Of all the entries below, only the lines from the one with "Snake using Tkinter." up to and including the one with "game2 button in game selection window." are to be duplicated exactly.

[DATA EXTRACT Boundary: Start]

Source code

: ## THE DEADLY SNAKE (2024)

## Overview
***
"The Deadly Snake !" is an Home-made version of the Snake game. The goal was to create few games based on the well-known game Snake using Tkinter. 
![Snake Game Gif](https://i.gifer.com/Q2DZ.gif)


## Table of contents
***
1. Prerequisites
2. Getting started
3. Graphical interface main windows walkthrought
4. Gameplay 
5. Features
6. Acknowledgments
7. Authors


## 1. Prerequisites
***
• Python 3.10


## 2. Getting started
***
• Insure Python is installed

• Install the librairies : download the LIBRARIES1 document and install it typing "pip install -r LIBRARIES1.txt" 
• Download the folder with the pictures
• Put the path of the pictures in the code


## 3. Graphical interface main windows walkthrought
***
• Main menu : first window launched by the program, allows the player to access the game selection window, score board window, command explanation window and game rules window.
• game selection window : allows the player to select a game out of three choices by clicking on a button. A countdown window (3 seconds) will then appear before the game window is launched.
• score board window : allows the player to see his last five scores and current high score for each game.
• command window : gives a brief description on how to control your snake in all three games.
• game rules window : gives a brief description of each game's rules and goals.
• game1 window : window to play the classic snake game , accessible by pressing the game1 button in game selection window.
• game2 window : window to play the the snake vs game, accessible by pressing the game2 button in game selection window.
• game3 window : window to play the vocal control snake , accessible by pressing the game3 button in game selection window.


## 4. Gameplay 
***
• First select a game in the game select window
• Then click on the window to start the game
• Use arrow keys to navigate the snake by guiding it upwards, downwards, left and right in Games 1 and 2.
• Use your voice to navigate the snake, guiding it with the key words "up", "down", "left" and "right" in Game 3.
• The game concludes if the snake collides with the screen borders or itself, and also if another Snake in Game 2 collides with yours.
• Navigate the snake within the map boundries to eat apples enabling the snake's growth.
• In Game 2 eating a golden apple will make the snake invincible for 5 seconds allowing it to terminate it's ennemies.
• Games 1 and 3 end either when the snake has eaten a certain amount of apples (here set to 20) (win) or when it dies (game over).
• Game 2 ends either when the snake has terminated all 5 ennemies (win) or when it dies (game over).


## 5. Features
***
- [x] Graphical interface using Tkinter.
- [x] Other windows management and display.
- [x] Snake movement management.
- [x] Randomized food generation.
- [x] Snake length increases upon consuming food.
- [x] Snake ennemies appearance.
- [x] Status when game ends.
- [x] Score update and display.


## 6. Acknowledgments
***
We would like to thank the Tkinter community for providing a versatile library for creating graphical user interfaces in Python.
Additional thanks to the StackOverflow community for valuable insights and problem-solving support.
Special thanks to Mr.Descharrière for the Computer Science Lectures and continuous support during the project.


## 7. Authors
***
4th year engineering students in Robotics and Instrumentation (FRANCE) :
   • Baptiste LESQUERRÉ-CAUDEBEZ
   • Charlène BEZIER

[DATA EXTRACT Boundary: End]

COMPLETED EXERCISE:
"The Deadly Snake !" is an Home-made version of the Snake game. The goal was to create few games based on the well-known game Snake using Tkinter. 
![Snake Game Gif](https://i.gifer.com/Q2DZ.gif)


## Table of contents
***
1. Prerequisites
2. Getting started
3. Graphical interface main windows walkthrought
4. Gameplay 
5. Features
6. Acknowledgments
7. Authors


## 1. Prerequisites
***
• Python 3.10


## 2. Getting started
***
• Insure Python is installed

• Install the librairies : download the LIBRARIES1 document and install it typing "pip install -r LIBRARIES1.txt" 
• Download the folder with the pictures
• Put the path of the pictures in the code


## 3. Graphical interface main windows walkthrought
***
• Main menu : first window launched by the program, allows the player to access the game selection window, score board window, command explanation window and game rules window.
• game selection window : allows the player to select a game out of three choices by clicking on a button. A countdown window (3 seconds) will then appear before the game window is launched.
• score board window : allows the player to see his last five scores and current high score for each game.
• command window : gives a brief description on how to control your snake in all three games.
• game rules window : gives a brief description of each game's rules and goals.
• game1 window : window to play the classic snake game , accessible by pressing the game1 button in game selection window.
• game2 window : window to play the the snake vs game, accessible by pressing the game2 button in game selection window.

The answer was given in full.